- TASK DIRECTIONS -
Say how many lines of the listing below include the string "must" and add nothing else.
^^^^
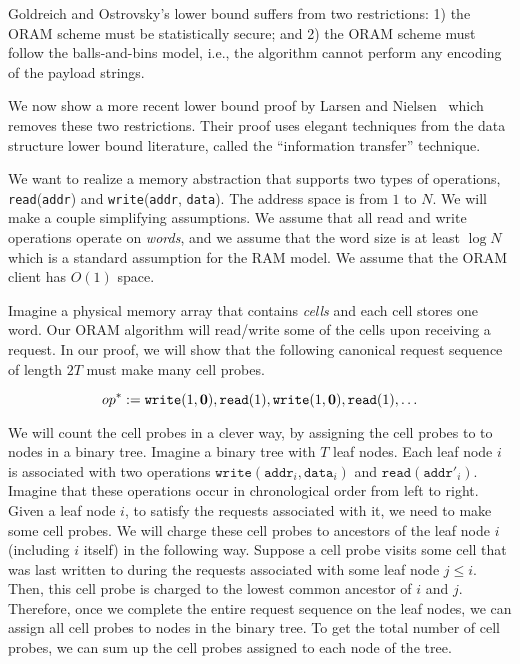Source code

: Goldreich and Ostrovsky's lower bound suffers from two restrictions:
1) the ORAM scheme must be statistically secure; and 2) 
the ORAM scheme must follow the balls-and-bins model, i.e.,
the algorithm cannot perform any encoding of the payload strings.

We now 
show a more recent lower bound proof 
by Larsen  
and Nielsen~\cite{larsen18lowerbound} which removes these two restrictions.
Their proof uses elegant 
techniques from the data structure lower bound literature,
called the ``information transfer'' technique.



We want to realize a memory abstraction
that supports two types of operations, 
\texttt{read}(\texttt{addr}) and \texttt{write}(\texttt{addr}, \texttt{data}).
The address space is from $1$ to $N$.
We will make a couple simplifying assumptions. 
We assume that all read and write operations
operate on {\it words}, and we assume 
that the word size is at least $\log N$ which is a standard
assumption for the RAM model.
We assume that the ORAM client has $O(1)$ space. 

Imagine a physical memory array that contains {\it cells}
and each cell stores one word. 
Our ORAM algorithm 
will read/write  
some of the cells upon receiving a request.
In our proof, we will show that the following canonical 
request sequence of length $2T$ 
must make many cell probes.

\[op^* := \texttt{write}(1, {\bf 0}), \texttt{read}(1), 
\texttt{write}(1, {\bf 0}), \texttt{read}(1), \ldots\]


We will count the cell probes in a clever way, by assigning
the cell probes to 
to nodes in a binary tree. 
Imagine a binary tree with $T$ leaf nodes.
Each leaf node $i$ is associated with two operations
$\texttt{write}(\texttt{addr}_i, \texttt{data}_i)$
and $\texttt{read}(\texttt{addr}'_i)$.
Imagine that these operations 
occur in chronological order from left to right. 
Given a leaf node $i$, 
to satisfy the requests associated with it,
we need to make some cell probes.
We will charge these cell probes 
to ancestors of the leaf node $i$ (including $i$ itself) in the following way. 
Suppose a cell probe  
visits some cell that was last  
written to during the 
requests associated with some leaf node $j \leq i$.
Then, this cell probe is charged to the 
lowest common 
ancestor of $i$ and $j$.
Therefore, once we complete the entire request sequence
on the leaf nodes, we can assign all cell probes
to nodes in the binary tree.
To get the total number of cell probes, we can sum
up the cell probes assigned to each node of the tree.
^^^^
- FINISHED TASK -
3